__Exercise objective__: Take the data below and extract the lines from the one with "Open in your" to the one with "load the game)", inclusive, exactly as written.
▬▬▬▬▬▬▬▬▬▬
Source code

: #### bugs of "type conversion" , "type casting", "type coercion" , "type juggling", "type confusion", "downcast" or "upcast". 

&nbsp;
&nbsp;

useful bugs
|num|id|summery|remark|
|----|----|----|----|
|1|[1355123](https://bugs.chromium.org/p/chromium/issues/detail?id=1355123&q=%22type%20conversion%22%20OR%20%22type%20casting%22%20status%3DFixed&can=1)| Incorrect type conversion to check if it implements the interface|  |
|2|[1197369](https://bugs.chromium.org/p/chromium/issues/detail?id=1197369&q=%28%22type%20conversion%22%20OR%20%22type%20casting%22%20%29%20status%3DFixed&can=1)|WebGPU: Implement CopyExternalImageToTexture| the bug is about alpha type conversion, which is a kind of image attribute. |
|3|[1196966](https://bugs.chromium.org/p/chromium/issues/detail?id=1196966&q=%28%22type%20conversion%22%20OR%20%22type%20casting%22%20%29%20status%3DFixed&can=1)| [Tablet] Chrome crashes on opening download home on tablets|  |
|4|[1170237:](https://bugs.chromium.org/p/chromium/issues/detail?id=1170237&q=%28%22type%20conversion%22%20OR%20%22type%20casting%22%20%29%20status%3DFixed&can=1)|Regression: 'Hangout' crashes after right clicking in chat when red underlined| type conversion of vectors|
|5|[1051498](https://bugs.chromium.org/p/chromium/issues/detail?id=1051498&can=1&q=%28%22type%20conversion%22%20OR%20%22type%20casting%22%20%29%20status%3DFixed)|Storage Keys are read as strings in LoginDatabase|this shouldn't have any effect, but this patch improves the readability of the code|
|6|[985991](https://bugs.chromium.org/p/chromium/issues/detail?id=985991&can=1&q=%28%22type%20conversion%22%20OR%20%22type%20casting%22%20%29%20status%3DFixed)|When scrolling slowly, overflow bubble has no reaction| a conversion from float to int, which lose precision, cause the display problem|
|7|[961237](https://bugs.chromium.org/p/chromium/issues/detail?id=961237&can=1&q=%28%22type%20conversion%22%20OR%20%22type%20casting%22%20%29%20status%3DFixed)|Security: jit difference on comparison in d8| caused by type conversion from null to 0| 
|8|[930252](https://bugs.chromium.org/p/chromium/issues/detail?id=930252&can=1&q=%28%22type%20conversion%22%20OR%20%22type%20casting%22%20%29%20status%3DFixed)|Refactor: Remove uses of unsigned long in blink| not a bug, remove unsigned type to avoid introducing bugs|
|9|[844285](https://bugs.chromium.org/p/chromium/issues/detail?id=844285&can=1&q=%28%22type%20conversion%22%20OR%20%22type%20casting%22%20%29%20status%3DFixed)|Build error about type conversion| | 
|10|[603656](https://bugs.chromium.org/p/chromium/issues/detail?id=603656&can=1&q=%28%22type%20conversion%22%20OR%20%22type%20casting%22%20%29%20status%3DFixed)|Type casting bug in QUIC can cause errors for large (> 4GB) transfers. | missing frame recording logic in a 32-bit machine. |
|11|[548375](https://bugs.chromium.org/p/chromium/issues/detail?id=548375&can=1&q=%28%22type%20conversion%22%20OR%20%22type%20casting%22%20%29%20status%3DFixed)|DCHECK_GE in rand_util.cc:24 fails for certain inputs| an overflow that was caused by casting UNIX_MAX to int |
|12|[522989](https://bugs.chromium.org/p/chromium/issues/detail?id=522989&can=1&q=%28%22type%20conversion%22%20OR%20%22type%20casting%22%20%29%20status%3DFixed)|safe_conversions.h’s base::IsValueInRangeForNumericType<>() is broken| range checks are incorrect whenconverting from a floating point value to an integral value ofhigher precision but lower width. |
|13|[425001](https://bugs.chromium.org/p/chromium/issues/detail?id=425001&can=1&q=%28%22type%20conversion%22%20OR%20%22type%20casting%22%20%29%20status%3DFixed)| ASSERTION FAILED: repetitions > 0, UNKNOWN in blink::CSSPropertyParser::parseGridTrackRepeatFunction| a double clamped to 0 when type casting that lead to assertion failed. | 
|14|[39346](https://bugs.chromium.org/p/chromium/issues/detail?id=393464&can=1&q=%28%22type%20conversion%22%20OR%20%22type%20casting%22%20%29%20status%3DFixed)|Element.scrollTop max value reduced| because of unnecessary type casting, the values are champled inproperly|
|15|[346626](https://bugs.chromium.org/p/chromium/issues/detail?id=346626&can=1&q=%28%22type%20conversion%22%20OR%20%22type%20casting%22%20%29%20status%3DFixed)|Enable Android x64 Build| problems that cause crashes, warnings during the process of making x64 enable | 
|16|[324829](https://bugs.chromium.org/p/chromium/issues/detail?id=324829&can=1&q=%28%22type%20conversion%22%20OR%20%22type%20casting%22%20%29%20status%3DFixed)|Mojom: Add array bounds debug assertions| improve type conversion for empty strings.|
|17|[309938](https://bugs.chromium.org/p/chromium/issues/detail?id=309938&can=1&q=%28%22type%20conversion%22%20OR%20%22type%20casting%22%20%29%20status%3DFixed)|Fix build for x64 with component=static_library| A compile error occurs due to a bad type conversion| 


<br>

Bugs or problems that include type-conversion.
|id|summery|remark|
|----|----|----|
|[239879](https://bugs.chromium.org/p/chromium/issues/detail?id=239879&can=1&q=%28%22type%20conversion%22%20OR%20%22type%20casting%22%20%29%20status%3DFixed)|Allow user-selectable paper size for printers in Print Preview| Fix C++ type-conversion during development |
▬▬▬▬▬▬▬▬▬▬
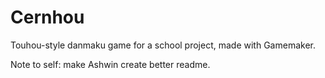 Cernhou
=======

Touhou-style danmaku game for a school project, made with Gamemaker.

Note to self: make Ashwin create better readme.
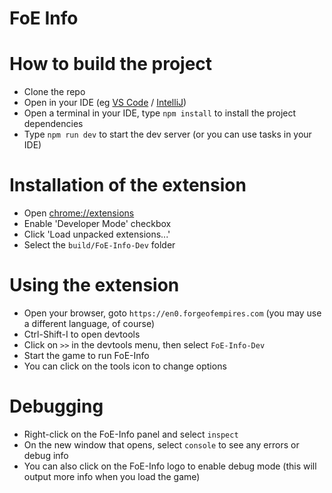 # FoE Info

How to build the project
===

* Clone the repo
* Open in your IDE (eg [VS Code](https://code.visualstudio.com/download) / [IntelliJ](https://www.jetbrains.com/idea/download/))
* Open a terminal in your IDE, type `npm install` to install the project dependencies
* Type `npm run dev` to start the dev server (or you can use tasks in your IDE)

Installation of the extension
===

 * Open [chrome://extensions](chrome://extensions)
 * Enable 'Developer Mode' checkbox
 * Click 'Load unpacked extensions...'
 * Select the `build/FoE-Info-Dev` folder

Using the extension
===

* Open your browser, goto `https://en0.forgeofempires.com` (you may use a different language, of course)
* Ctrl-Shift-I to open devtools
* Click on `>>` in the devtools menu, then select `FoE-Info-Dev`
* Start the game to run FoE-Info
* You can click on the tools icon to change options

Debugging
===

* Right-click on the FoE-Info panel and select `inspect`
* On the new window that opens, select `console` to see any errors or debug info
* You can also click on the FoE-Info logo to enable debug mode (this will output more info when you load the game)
▬▬▬▬▬▬▬▬▬▬
__Finished task__:
* Open in your IDE (eg [VS Code](https://code.visualstudio.com/download) / [IntelliJ](https://www.jetbrains.com/idea/download/))
* Open a terminal in your IDE, type `npm install` to install the project dependencies
* Type `npm run dev` to start the dev server (or you can use tasks in your IDE)

Installation of the extension
===

 * Open [chrome://extensions](chrome://extensions)
 * Enable 'Developer Mode' checkbox
 * Click 'Load unpacked extensions...'
 * Select the `build/FoE-Info-Dev` folder

Using the extension
===

* Open your browser, goto `https://en0.forgeofempires.com` (you may use a different language, of course)
* Ctrl-Shift-I to open devtools
* Click on `>>` in the devtools menu, then select `FoE-Info-Dev`
* Start the game to run FoE-Info
* You can click on the tools icon to change options

Debugging
===

* Right-click on the FoE-Info panel and select `inspect`
* On the new window that opens, select `console` to see any errors or debug info
* You can also click on the FoE-Info logo to enable debug mode (this will output more info when you load the game)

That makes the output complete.